_To do_
An exact copy of the entries is required, excluding any pictures.

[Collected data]
Content starts
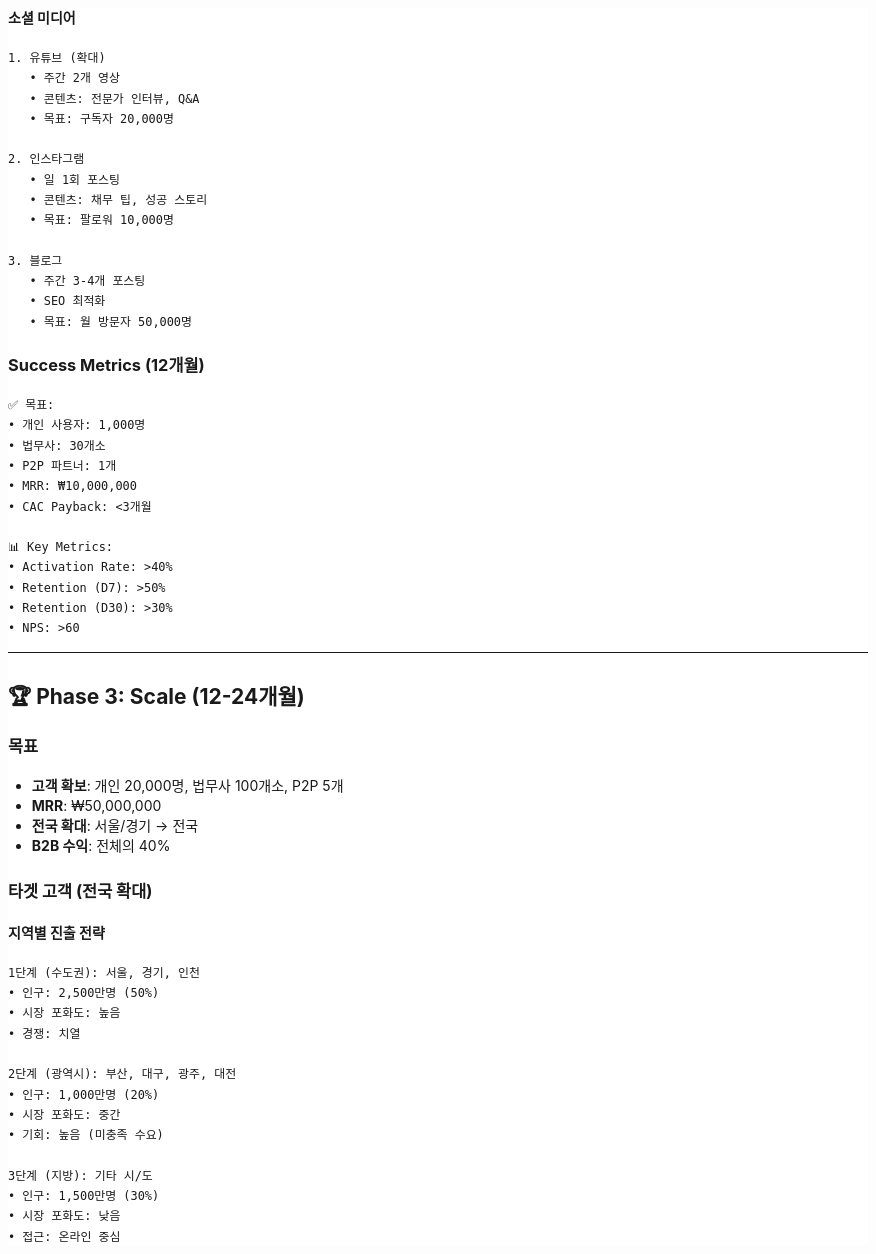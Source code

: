 #### 소셜 미디어
```
1. 유튜브 (확대)
   • 주간 2개 영상
   • 콘텐츠: 전문가 인터뷰, Q&A
   • 목표: 구독자 20,000명

2. 인스타그램
   • 일 1회 포스팅
   • 콘텐츠: 채무 팁, 성공 스토리
   • 목표: 팔로워 10,000명

3. 블로그
   • 주간 3-4개 포스팅
   • SEO 최적화
   • 목표: 월 방문자 50,000명
```

### Success Metrics (12개월)
```
✅ 목표:
• 개인 사용자: 1,000명
• 법무사: 30개소
• P2P 파트너: 1개
• MRR: ₩10,000,000
• CAC Payback: <3개월

📊 Key Metrics:
• Activation Rate: >40%
• Retention (D7): >50%
• Retention (D30): >30%
• NPS: >60
```

---

## 🏆 Phase 3: Scale (12-24개월)

### 목표
- **고객 확보**: 개인 20,000명, 법무사 100개소, P2P 5개
- **MRR**: ₩50,000,000
- **전국 확대**: 서울/경기 → 전국
- **B2B 수익**: 전체의 40%

### 타겟 고객 (전국 확대)

#### 지역별 진출 전략
```
1단계 (수도권): 서울, 경기, 인천
• 인구: 2,500만명 (50%)
• 시장 포화도: 높음
• 경쟁: 치열

2단계 (광역시): 부산, 대구, 광주, 대전
• 인구: 1,000만명 (20%)
• 시장 포화도: 중간
• 기회: 높음 (미충족 수요)

3단계 (지방): 기타 시/도
• 인구: 1,500만명 (30%)
• 시장 포화도: 낮음
• 접근: 온라인 중심

```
Content ends
_Answer to this exercise_
Source code

: #### 소셜 미디어
```
1. 유튜브 (확대)
   • 주간 2개 영상
   • 콘텐츠: 전문가 인터뷰, Q&A
   • 목표: 구독자 20,000명

2. 인스타그램
   • 일 1회 포스팅
   • 콘텐츠: 채무 팁, 성공 스토리
   • 목표: 팔로워 10,000명

3. 블로그
   • 주간 3-4개 포스팅
   • SEO 최적화
   • 목표: 월 방문자 50,000명
```

### Success Metrics (12개월)
```
✅ 목표:
• 개인 사용자: 1,000명
• 법무사: 30개소
• P2P 파트너: 1개
• MRR: ₩10,000,000
• CAC Payback: <3개월

📊 Key Metrics:
• Activation Rate: >40%
• Retention (D7): >50%
• Retention (D30): >30%
• NPS: >60
```

---

## 🏆 Phase 3: Scale (12-24개월)

### 목표
- **고객 확보**: 개인 20,000명, 법무사 100개소, P2P 5개
- **MRR**: ₩50,000,000
- **전국 확대**: 서울/경기 → 전국
- **B2B 수익**: 전체의 40%

### 타겟 고객 (전국 확대)

#### 지역별 진출 전략
```
1단계 (수도권): 서울, 경기, 인천
• 인구: 2,500만명 (50%)
• 시장 포화도: 높음
• 경쟁: 치열

2단계 (광역시): 부산, 대구, 광주, 대전
• 인구: 1,000만명 (20%)
• 시장 포화도: 중간
• 기회: 높음 (미충족 수요)

3단계 (지방): 기타 시/도
• 인구: 1,500만명 (30%)
• 시장 포화도: 낮음
• 접근: 온라인 중심

```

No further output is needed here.